Would you go through the records below and copy each line with the string "name"?

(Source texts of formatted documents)

- - -

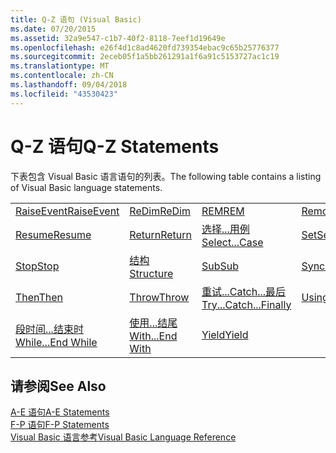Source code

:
 ```yaml
---
title: Q-Z 语句 (Visual Basic)
ms.date: 07/20/2015
ms.assetid: 32a9e547-c1b7-40f2-8118-7eef1d19649e
ms.openlocfilehash: e26f4d1c8ad4620fd739354ebac9c65b25776377
ms.sourcegitcommit: 2eceb05f1a5bb261291a1f6a91c5153727ac1c19
ms.translationtype: MT
ms.contentlocale: zh-CN
ms.lasthandoff: 09/04/2018
ms.locfileid: "43530423"
---
```

# <a name="q-z-statements"></a><span data-ttu-id="771aa-102">Q-Z 语句</span><span class="sxs-lookup"><span data-stu-id="771aa-102">Q-Z Statements</span></span>
<span data-ttu-id="771aa-103">下表包含 Visual Basic 语言语句的列表。</span><span class="sxs-lookup"><span data-stu-id="771aa-103">The following table contains a listing of Visual Basic language statements.</span></span>  
  
|||||  
|---|---|---|---|  
|[<span data-ttu-id="771aa-104">RaiseEvent</span><span class="sxs-lookup"><span data-stu-id="771aa-104">RaiseEvent</span></span>](../../../visual-basic/language-reference/statements/raiseevent-statement.md)|[<span data-ttu-id="771aa-105">ReDim</span><span class="sxs-lookup"><span data-stu-id="771aa-105">ReDim</span></span>](../../../visual-basic/language-reference/statements/redim-statement.md)|[<span data-ttu-id="771aa-106">REM</span><span class="sxs-lookup"><span data-stu-id="771aa-106">REM</span></span>](../../../visual-basic/language-reference/statements/rem-statement.md)|[<span data-ttu-id="771aa-107">RemoveHandler</span><span class="sxs-lookup"><span data-stu-id="771aa-107">RemoveHandler</span></span>](../../../visual-basic/language-reference/statements/removehandler-statement.md)|  
|[<span data-ttu-id="771aa-108">Resume</span><span class="sxs-lookup"><span data-stu-id="771aa-108">Resume</span></span>](../../../visual-basic/language-reference/statements/resume-statement.md)|[<span data-ttu-id="771aa-109">Return</span><span class="sxs-lookup"><span data-stu-id="771aa-109">Return</span></span>](../../../visual-basic/language-reference/statements/return-statement.md)|[<span data-ttu-id="771aa-110">选择...用例</span><span class="sxs-lookup"><span data-stu-id="771aa-110">Select...Case</span></span>](../../../visual-basic/language-reference/statements/select-case-statement.md)|[<span data-ttu-id="771aa-111">Set</span><span class="sxs-lookup"><span data-stu-id="771aa-111">Set</span></span>](../../../visual-basic/language-reference/statements/set-statement.md)|  
|[<span data-ttu-id="771aa-112">Stop</span><span class="sxs-lookup"><span data-stu-id="771aa-112">Stop</span></span>](../../../visual-basic/language-reference/statements/stop-statement.md)|[<span data-ttu-id="771aa-113">结构</span><span class="sxs-lookup"><span data-stu-id="771aa-113">Structure</span></span>](../../../visual-basic/language-reference/statements/structure-statement.md)|[<span data-ttu-id="771aa-114">Sub</span><span class="sxs-lookup"><span data-stu-id="771aa-114">Sub</span></span>](../../../visual-basic/language-reference/statements/sub-statement.md)|[<span data-ttu-id="771aa-115">SyncLock</span><span class="sxs-lookup"><span data-stu-id="771aa-115">SyncLock</span></span>](../../../visual-basic/language-reference/statements/synclock-statement.md)|  
|[<span data-ttu-id="771aa-116">Then</span><span class="sxs-lookup"><span data-stu-id="771aa-116">Then</span></span>](../../../visual-basic/language-reference/statements/then-statement.md)|[<span data-ttu-id="771aa-117">Throw</span><span class="sxs-lookup"><span data-stu-id="771aa-117">Throw</span></span>](../../../visual-basic/language-reference/statements/throw-statement.md)|[<span data-ttu-id="771aa-118">重试...Catch...最后</span><span class="sxs-lookup"><span data-stu-id="771aa-118">Try...Catch...Finally</span></span>](../../../visual-basic/language-reference/statements/try-catch-finally-statement.md)|[<span data-ttu-id="771aa-119">Using</span><span class="sxs-lookup"><span data-stu-id="771aa-119">Using</span></span>](../../../visual-basic/language-reference/statements/using-statement.md)|  
|[<span data-ttu-id="771aa-120">段时间...结束时</span><span class="sxs-lookup"><span data-stu-id="771aa-120">While...End While</span></span>](../../../visual-basic/language-reference/statements/while-end-while-statement.md)|[<span data-ttu-id="771aa-121">使用...结尾</span><span class="sxs-lookup"><span data-stu-id="771aa-121">With...End With</span></span>](../../../visual-basic/language-reference/statements/with-end-with-statement.md)|[<span data-ttu-id="771aa-122">Yield</span><span class="sxs-lookup"><span data-stu-id="771aa-122">Yield</span></span>](../../../visual-basic/language-reference/statements/yield-statement.md)||  
  
## <a name="see-also"></a><span data-ttu-id="771aa-123">请参阅</span><span class="sxs-lookup"><span data-stu-id="771aa-123">See Also</span></span>  
 [<span data-ttu-id="771aa-124">A-E 语句</span><span class="sxs-lookup"><span data-stu-id="771aa-124">A-E Statements</span></span>](../../../visual-basic/language-reference/statements/a-e-statements.md)  
 [<span data-ttu-id="771aa-125">F-P 语句</span><span class="sxs-lookup"><span data-stu-id="771aa-125">F-P Statements</span></span>](../../../visual-basic/language-reference/statements/f-p-statements.md)  
 [<span data-ttu-id="771aa-126">Visual Basic 语言参考</span><span class="sxs-lookup"><span data-stu-id="771aa-126">Visual Basic Language Reference</span></span>](../../../visual-basic/language-reference/index.md)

- - -

* **Task solution**:
# <a name="q-z-statements"></a><span data-ttu-id="771aa-102">Q-Z 语句</span><span class="sxs-lookup"><span data-stu-id="771aa-102">Q-Z Statements</span></span>
## <a name="see-also"></a><span data-ttu-id="771aa-123">请参阅</span><span class="sxs-lookup"><span data-stu-id="771aa-123">See Also</span></span>  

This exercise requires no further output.